It is worth repeating that these are civil marriages. No one is asking any religious organization to sanctify, or even recognize, these unions.
A good model for the case before the SJC is Loving v. Virginia, which ruled almost 40 years ago that bans on interracial marriage are unconstitutional. It may be difficult to imagine a time when interracial marriage was considered an abomination by much of society and was specifically outlawed by many states, just as some day it will be hard to imagine that gay couples were once ostracized simply for trying to form stable families. In Loving, the Supreme Court said that constitutional rights must be vindicated despite a long history of laws to the contrary. So too with the right of same-sex couples to marry.
A social institution
It is true that most people still view marriage as an arrangement between a man and a woman. The traditional definition of marriage as a social institution designed to promote child-bearing and child-rearing is grounded in distinct gender roles that were not just socially but legally imposed for much of American history. But society, and the law, have already greatly expanded the definition of family, and civil marriage has been redefined as a partnership of equals.
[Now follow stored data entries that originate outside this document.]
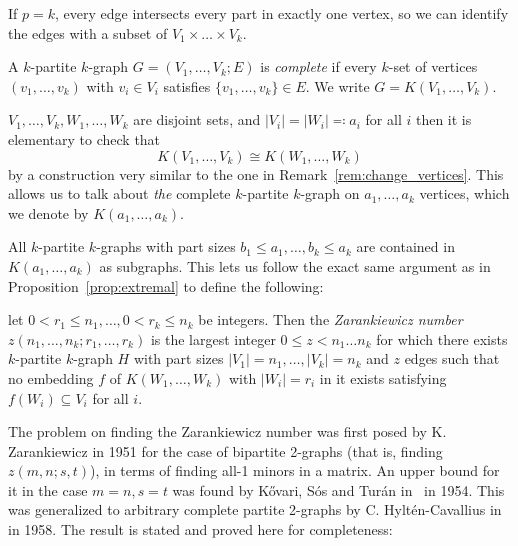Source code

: \begin{remark}
    If $p=k$, every edge intersects every part in exactly one vertex,
    so we can identify the edges with a subset of $ V_1 \times \dots \times V_k$.
\end{remark}

\begin{definition}
    A $k$-partite $k$-graph $G = (V_1, \dots, V_k; E)$ is \emph{complete}
    if every $k$-set of vertices $(v_1, \dots, v_k)$ with $v_i \in V_i$
    satisfies $\{v_1, \dots, v_k\} \in E$.
    We write $G = K(V_1, \dots, V_k)$.
\end{definition}

\begin{remark}
    $V_1, \dots, V_k, W_1, \dots, W_k$ are disjoint sets,
    and $|V_i| = |W_i| \eqqcolon a_i$ for all $i$ then it is elementary to check that
    \[
        K(V_1, \dots, V_k) \cong K(W_1, \dots, W_k)
    \]
    by a construction very similar to the one in Remark~\ref{rem:change_vertices}.
    This allows us to talk about \emph{the} complete $k$-partite $k$-graph on
    $a_1, \dots, a_k$ vertices, which we denote by $K(a_1, \dots, a_k)$.
\end{remark}


\begin{remark}
    All $k$-partite $k$-graphs with part sizes $b_1 \leq a_1, \dots, b_k \leq a_k$
    are contained in $K(a_1, \dots, a_k)$ as subgraphs.
    This lets us follow the exact same argument as in Proposition~\ref{prop:extremal}
    to define the following:
\end{remark}

\begin{definition}\label{def:zarankiewicz}
    let $0 < r_1 \leq n_1, \dots, 0 < r_k \leq n_k$ be integers.
    Then the \emph{Zarankiewicz number} $z(n_1, \dots, n_k; r_1, \dots, r_k)$
    is the largest integer $0 \leq z < n_1  \dots n_k$ for which there exists $k$-partite $k$-graph
    $H$ with part sizes $ |V_1| = n_1, \dots, |V_k| = n_k$ and $z$ edges
    such that no embedding $f$ of $K(W_1, \dots, W_k)$ with $|W_i| = r_i$ in it exists
    satisfying $f(W_i) \subseteq V_i$ for all $i$.
\end{definition}

The problem on finding the Zarankiewicz number was first posed by K. Zarankiewicz in 1951 for the
case of bipartite 2-graphs (that is, finding $z(m, n; s, t)$),
in terms of finding all-1 minors in a matrix.
An upper bound for it in the case $m=n, s=t$ was found by Kővari, Sós and Turán in~\cite{Kovari1954} in 1954.
This was generalized to arbitrary complete
partite 2-graphs by C. Hyltén-Cavallius in~\cite{Hylten1958}
in 1958.
The result is stated and proved here for completeness:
No doubt marriage between one man and one woman will continue to define the vast majority of unions. But that needn't be the only acceptable definition.In Massachusetts as elsewhere, the everyday reality of same-sex families is far ahead of the law. At Little League games, school plays, and Thanksgiving dinners, gay and lesbian couples and parents are living ordinary lives. They have made moral, emotional, and financial obligations to each other and seek only the recognition and protections a legal marriage affords. ''The desire to marry is grounded in the intangibles of love, an enduring commitment and a shared journey through life,'' reads the plaintiff statement to the SJC. It is time to extend these rights -- and responsibilities -- to all Americans.